RetroRate’s MLS integration now flags properties with assumable loans as agents create listings, displaying the information prominently to help attract more buyers.
Overcoming Myths and Industry Resistance
A major hurdle remains: agent education. Many real estate professionals have outdated or incorrect beliefs about assumable mortgages, including that they are rare, slow, or not worth the effort. Taylor points to a recent transaction that closed in just 33 days to counter the idea that the process is cumbersome.
“If you’re a seller and you can get 5% more for your home, which is what most sellers get when they advertise it, or if you’re a buyer and you can save $1,500 a month, I’d say that’s a good boon,” Taylor says.
RetroRate addresses misconceptions through partnerships with large brokerages and educational webinars for agents. The company positions assumable loans as a way for agents to boost business at a time when transaction volumes remain low.
“We show them this is a way you can boost your business at a time when everyone wants purchase volume heading into 2026,” Taylor says.
Market Impact and Growth Plans
Taylor believes that expanding access to assumable mortgages could help break the housing market’s current deadlock, which is driven by the rate lock-in effect.
“We were thinking about ideas that can really unstick the market,” he explains. “Stop getting excited about 6.3% rates when there are 4% or lower rates out there right now.”
RetroRate spent 2023 and 2024 refining its platform, with 2025 focused on user adoption and 2026 targeted for national expansion. The company aims to partner with 10 of the 25 largest MLS systems and scale into every state beyond its current launch markets.
“It’s basically taking those things we know are working and that agents really love, and getting them into as many hands as possible,” Taylor says.
Growth will center on partnerships and agent education. “As more listing agents start to list them, they become more visible in the MLS and major portals. Therefore, there’s more awareness, which continues to drive additional demand. I think we’re going to see this start to snowball in 2026.”
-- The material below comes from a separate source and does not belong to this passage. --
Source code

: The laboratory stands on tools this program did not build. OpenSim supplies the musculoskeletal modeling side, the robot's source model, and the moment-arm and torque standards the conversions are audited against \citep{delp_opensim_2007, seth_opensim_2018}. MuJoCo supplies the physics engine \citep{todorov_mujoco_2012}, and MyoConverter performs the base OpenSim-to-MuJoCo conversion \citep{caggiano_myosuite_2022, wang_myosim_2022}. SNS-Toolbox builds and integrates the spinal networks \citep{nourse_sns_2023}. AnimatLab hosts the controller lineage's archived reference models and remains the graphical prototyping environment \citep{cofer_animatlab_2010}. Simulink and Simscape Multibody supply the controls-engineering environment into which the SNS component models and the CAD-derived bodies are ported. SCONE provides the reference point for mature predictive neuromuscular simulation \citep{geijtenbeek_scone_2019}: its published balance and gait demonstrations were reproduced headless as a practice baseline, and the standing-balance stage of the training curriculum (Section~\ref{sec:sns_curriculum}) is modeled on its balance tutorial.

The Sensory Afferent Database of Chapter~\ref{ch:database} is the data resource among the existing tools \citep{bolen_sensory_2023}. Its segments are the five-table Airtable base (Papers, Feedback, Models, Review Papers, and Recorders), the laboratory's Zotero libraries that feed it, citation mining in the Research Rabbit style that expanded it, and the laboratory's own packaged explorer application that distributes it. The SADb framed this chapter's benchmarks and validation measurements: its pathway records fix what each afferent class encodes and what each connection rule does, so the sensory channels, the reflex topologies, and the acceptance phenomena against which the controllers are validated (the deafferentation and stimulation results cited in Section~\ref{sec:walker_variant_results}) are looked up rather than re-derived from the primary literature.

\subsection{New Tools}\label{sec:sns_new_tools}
Even if mortgage rates fall, Taylor expects the opportunity to persist. “Let’s say we get to 6% by the end of 2026—that means there’s still 80% of loans that have a better rate out there in the form of assumables.”
For an industry facing persistent inventory shortages and affordability barriers, RetroRate’s approach offers a practical way to leverage existing assets—unlocking value and mobility in a market that has been largely stuck.
This article was sourced from a live expert interview.